TASK DETAILS: In the records below, find the line that contains "figures show fitting" and the line that contains "to a total mass". Set down exactly those lines and every line between them, and nothing more.

RECORDS FOR PROCESSING:
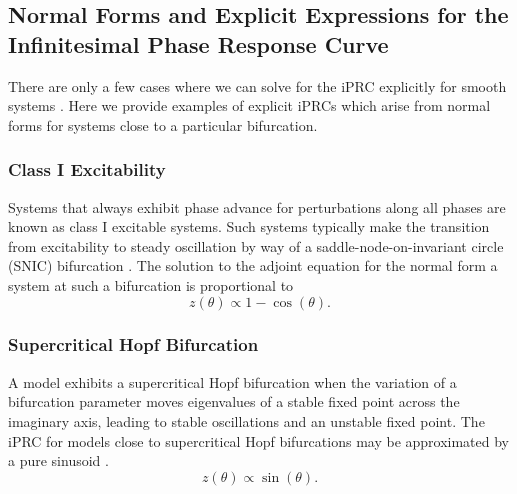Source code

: \documentclass[12pt]{article}
\begin{document}
\subsection{Normal Forms and Explicit Expressions for the Infinitesimal Phase Response Curve}\label{app:explicit_iprcs}
There are only a few cases where we can solve for the iPRC explicitly for smooth systems \cite{ErmentroutTerman2010book}.  Here we provide examples of explicit iPRCs which arise from normal forms for systems close to a particular bifurcation.  
\subsubsection{Class I Excitability}
Systems that always exhibit phase advance for perturbations along all phases are known as class I excitable systems.  Such systems typically make the transition from excitability to steady oscillation by way of a saddle-node-on-invariant circle (SNIC) bifurcation \cite{BrownMoehlisHolmes:2004:NeComp}.   The solution to the adjoint equation for the normal form a system at such a bifurcation is proportional to \cite{Ermentrout1996NeuralComput}
\begin{equation}
z(\theta) \propto 1-\cos(\theta).
\end{equation}

\subsubsection{Supercritical Hopf Bifurcation}
A model exhibits a supercritical Hopf bifurcation when the variation of a bifurcation parameter moves eigenvalues of a stable fixed point across the imaginary axis, leading to stable oscillations and an unstable fixed point.  The iPRC for models close to supercritical Hopf bifurcations may be approximated by a pure sinusoid \cite{BrownMoehlisHolmes:2004:NeComp,Izhikevich2007}.
\begin{equation}
z(\theta) \propto \sin(\theta).
\end{equation}


\newpage


%
\end{document}
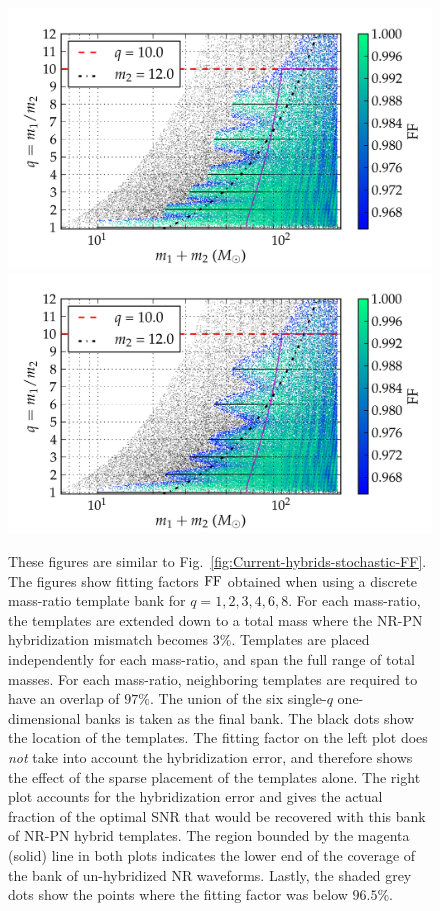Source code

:\begin{figure}
\begin{center}
\includegraphics[width=\columnwidth]{bank_26022013_02_mtot200_logMq_NOhybMM-tiny.png}
\includegraphics[width=\columnwidth]{bank_26022013_02_mtot200_logMq_hybMM-tiny.png}
\caption{\label{fig:Current-hybrids-FF}These figures are similar to 
  Fig.~\ref{fig:Current-hybrids-stochastic-FF}. The figures show fitting
  factors $\mathrm{FF}$ obtained when using a discrete mass-ratio template bank for
  $q=1,2,3,4,6,8$. For each mass-ratio, the templates are extended down 
  to a total mass where the NR-PN hybridization mismatch becomes
  $3\%$. Templates are placed independently for each mass-ratio, and span the 
  full range of total masses. For each mass-ratio, neighboring templates are 
  required to have an overlap of $97\%$. The union of the six single-$q$ 
  one-dimensional banks is taken as the final bank. The black dots show the 
  location of the templates. The fitting factor on the left plot does 
  {\em not} take into account the hybridization error, and therefore shows the
  effect of the sparse placement of the templates alone. The right plot accounts
  for the hybridization error
  and gives the actual fraction of the optimal SNR that would be recovered
  with this bank of NR-PN hybrid templates. The region bounded by the magenta 
  (solid) line in both plots indicates the lower end of the coverage of the 
  bank of un-hybridized NR waveforms. Lastly, the shaded grey dots show the 
  points where the fitting factor was below $96.5\%$.}
\end{center}
\end{figure}

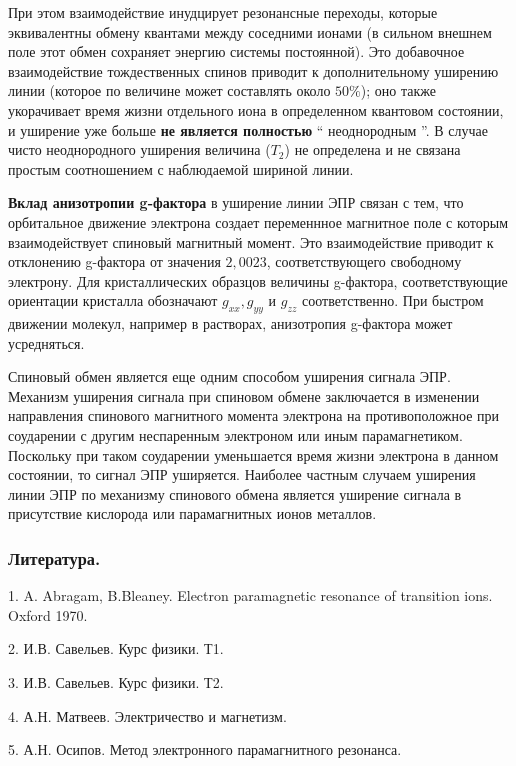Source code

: \documentclass{beamer}
\begin{document}
\begin{frame}
\scriptsize{ При этом взаимодействие инудцирует резонансные переходы, которые эквивалентны обмену квантами между соседними ионами (в сильном внешнем поле этот обмен сохраняет энергию системы постоянной). Это добавочное взаимодействие тождественных спинов приводит к дополнительному уширению линии (которое по величине может составлять около $50 \%  $); оно также укорачивает время жизни отдельного иона в определенном квантовом состоянии, и уширение уже больше \textbf{ не является полностью} `` неоднородным ''. В случае чисто неоднородного уширения величина ($T_{2}$) не определена и не связана простым соотношением с наблюдаемой шириной линии.

\textbf{Вклад анизотропии g-фактора} в уширение линии ЭПР связан с тем, что орбитальное движение электрона создает переменнное магнитное поле с которым взаимодействует спиновый магнитный момент. Это взаимодействие приводит к отклонению g-фактора от значения  $ 2,0023$, соответствующего свободному электрону. Для кристаллических образцов величины g-фактора, соответствующие ориентации кристалла обозначают $g_{xx}, g_{yy}$ и $g_{zz}$ соответственно. При быстром движении молекул, например в растворах, анизотропия g-фактора может усредняться.

Спиновый обмен является еще одним способом уширения сигнала ЭПР. Механизм уширения сигнала при спиновом обмене заключается в изменении направления спинового магнитного момента электрона на противоположное при соударении с другим неспаренным электроном или иным парамагнетиком. Поскольку при таком соударении уменьшается время жизни электрона в данном состоянии, то сигнал ЭПР уширяется. Наиболее частным случаем уширения линии ЭПР по механизму спинового обмена является уширение сигнала в присутствие кислорода или парамагнитных ионов металлов.
}
\end{frame}

\begin{frame}
\frametitle{Литература.}
\begin{block}{}
1. A. Abragam, B.Bleaney. Electron paramagnetic resonance of transition ions. Oxford 1970.

2. И.В. Савельев. Курс физики. Т1.

3. И.В. Савельев. Курс физики. Т2.

4. А.Н. Матвеев. Электричество и магнетизм.

5. А.Н. Осипов. Метод электронного парамагнитного резонанса.
\end{block}
\end{frame}
\end{document}

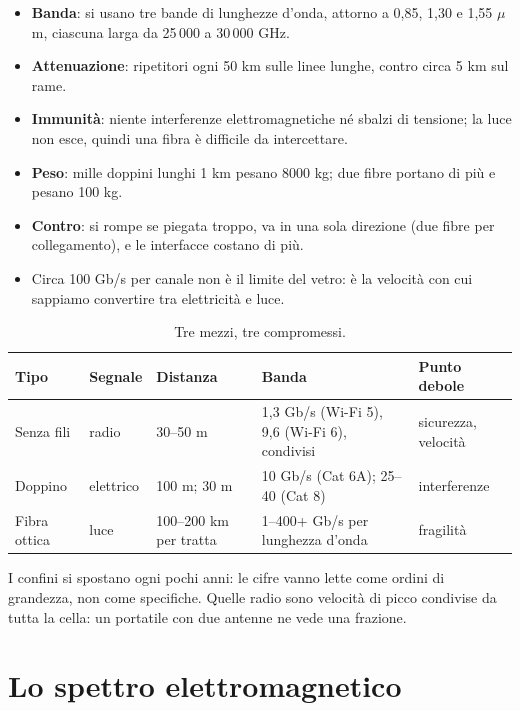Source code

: \begin{itemize}
    \item \textbf{Banda}: si usano tre bande di lunghezze d'onda, attorno a 0,85, 1,30 e 1,55 $\mu$m, ciascuna larga da 25\,000 a
          30\,000 GHz.
    \item \textbf{Attenuazione}: ripetitori ogni 50 km sulle linee lunghe, contro circa 5 km sul rame.
    \item \textbf{Immunità}: niente interferenze elettromagnetiche né sbalzi di tensione; la luce non esce, quindi una fibra è difficile
          da intercettare.
    \item \textbf{Peso}: mille doppini lunghi 1 km pesano 8000 kg; due fibre portano di più e pesano 100 kg.
    \item \textbf{Contro}: si rompe se piegata troppo, va in una sola direzione (due fibre per collegamento), e le interfacce costano di
          più.
    \item Circa 100 Gb/s per canale non è il limite del vetro: è la velocità con cui sappiamo convertire tra elettricità e luce.
\end{itemize}

\begin{table}[H]
\centering
\begin{tabular}{lllll}
\toprule
\textbf{Tipo} & \textbf{Segnale} & \textbf{Distanza} & \textbf{Banda} & \textbf{Punto debole} \\
\midrule
Senza fili & radio & 30--50 m & 1,3 Gb/s (Wi-Fi 5), 9,6 (Wi-Fi 6), condivisi & sicurezza, velocità \\
Doppino & elettrico & 100 m; 30 m & 10 Gb/s (Cat 6A); 25--40 (Cat 8) & interferenze \\
Fibra ottica & luce & 100--200 km per tratta & 1--400+ Gb/s per lunghezza d'onda & fragilità \\
\bottomrule
\end{tabular}
\caption{Tre mezzi, tre compromessi.}
\end{table}

I confini si spostano ogni pochi anni: le cifre vanno lette come ordini di grandezza, non come specifiche. Quelle radio sono velocità
di picco condivise da tutta la cella: un portatile con due antenne ne vede una frazione.

\section{Lo spettro elettromagnetico}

TASK ANSWER:
  Fig.~\ref{fig:Current-hybrids-stochastic-FF}. The figures show fitting
  factors $\mathrm{FF}$ obtained when using a discrete mass-ratio template bank for
  $q=1,2,3,4,6,8$. For each mass-ratio, the templates are extended down 
  to a total mass where the NR-PN hybridization mismatch becomes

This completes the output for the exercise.